A force de lire de la fiction, des polars sombres et tortueux sortis de l'esprit, tout aussi retors, d'écrivains spécialisés, on a tendance à oublier que la réalité dépasse bien souvent la fiction. Deux recueils de nouvelles de Ferdinand von Schirach que j'ai lus récemment en sont la preuve.


Ferdinand von Schirach est un avocat berlinois spécialisé en droit pénal. De ses quinze années d'expériences en tant qu'avocat de la défense sont nés deux livres : Crimes, paru en 2011, et Coupables, paru en 2012.

A chaque fois, l'avocat nous raconte, sous la forme de nouvelles, quelques affaires marquantes dans lesquelles il est intervenu en tant que défenseur ou de partie civile. Meurtres, vols, viols, arnaques, tout le panel des infractions est représenté. 

Pourtant alors que l'on pourrait s'attendre à un simple polar juste un peu plus vrai que nature, c'est le côté humain de chacune des histoires relatées qui frappe. Celle de cette jeune serveuse par exemple, violée par plusieurs musiciens un soir de fête communale, « c’était des hommes tout à fait normaux et nul n’aurait imaginé qu’une telle chose pût arriver »... Ou encore celle de ce garçon, tellement épris de son amoureuse qu'il tentera de la dévorer, ou de cette femme battue qui finira par tuer son mari et que le juge cherchera par tous les moyens de faire acquitter.
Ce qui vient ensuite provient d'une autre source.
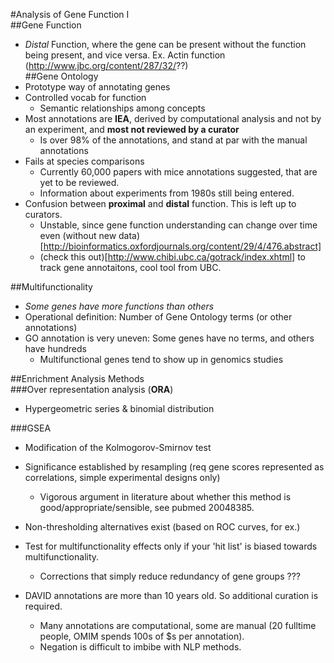 #Analysis of Gene Function I  
##Gene Function  
- *Distal* Function, where the gene can be present without the function being present, and vice versa. Ex. Actin function (http://www.jbc.org/content/287/32/??)   
##Gene Ontology  
- Prototype way of annotating genes  
- Controlled vocab for function  
	- Semantic relationships among concepts  
- Most annotations are **IEA**, derived by computational analysis and not by an experiment, and **most not reviewed by a curator**   
	- Is over 98% of the annotations, and stand at par with the manual annotations  
- Fails at species comparisons
	- Currently 60,000 papers with mice annotations suggested, that are yet to be reviewed.  
	- Information about experiments from 1980s still being entered.  
- Confusion between **proximal** and **distal** function. This is left up to curators.  
	- Unstable, since gene function understanding can change over time even (without new data) [http://bioinformatics.oxfordjournals.org/content/29/4/476.abstract]  
	- (check this out)[http://www.chibi.ubc.ca/gotrack/index.xhtml] to track gene annotaitons, cool tool from UBC.  

##Multifunctionality  
- *Some genes have more functions than others*   
- Operational definition: Number of Gene Ontology terms (or other annotations)  
- GO annotation is very uneven: Some genes have no terms, and others have hundreds  
	- Multifunctional genes tend to show up in genomics studies  

##Enrichment Analysis Methods  
###Over representation analysis (**ORA**)  
- Hypergeometric series & binomial distribution  

###GSEA
- Modification of the Kolmogorov-Smirnov test  
- Significance established by resampling (req gene scores represented as correlations, simple experimental designs only)  
	- Vigorous argument in literature about whether this method is good/appropriate/sensible, see pubmed 20048385.  
- Non-thresholding alternatives exist (based on ROC curves, for ex.)  

- Test for multifunctionality effects only if your 'hit list' is biased towards multifunctionality.  
	- Corrections that simply reduce redundancy of gene groups ???  

- DAVID annotations are more than 10 years old. So additional curation is required.  
	- Many annotations are computational, some are manual (20 fulltime people, OMIM spends 100s of $s per annotation).  
	- Negation is difficult to imbibe with NLP methods.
Les drames et la misère humaine sont là mais l'humour aussi, comme dans l'histoire de ce petit malfrat, un peu idiot, chargé de veiller sur un chien et sur une clé qui finira par perdre les deux dans des circonstances tellement grotesques qu'elles m'ont presque fait douter de la véracité de ce récit. Je dois d'ailleurs avouer que je suis quelque peu dubitative quant à la possibilité qu'un avocat ait pu rencontrer tant d'affaires aussi incroyables en quelques quinze années d'exercice, mais cela n'enlève rien à la qualité de ces livres. Certains pourront par ailleurs peut-être déplorer le style extrêmement sobre et épuré (voire juridique ?) de l'auteur, pour ma part c'est ce que j'ai particulièrement apprécié, déformation professionnelle sûrement...

Ces deux recueils d'une dizaine de nouvelles chacun raviront aussi bien les amateurs de polars que les lecteurs attirés par les histoires humaines. Ce livre fait rire, pleurer parfois, il nous choque et ne laisse en aucun cas indifférent.

Crimes et Coupables, de Ferdinand von Schirach
224 et 192 pages
Editions Gallimard

2 commentaires:

  1. Crimes est dans ma PAL, tu m'as donné envie de l'en sortir très vite !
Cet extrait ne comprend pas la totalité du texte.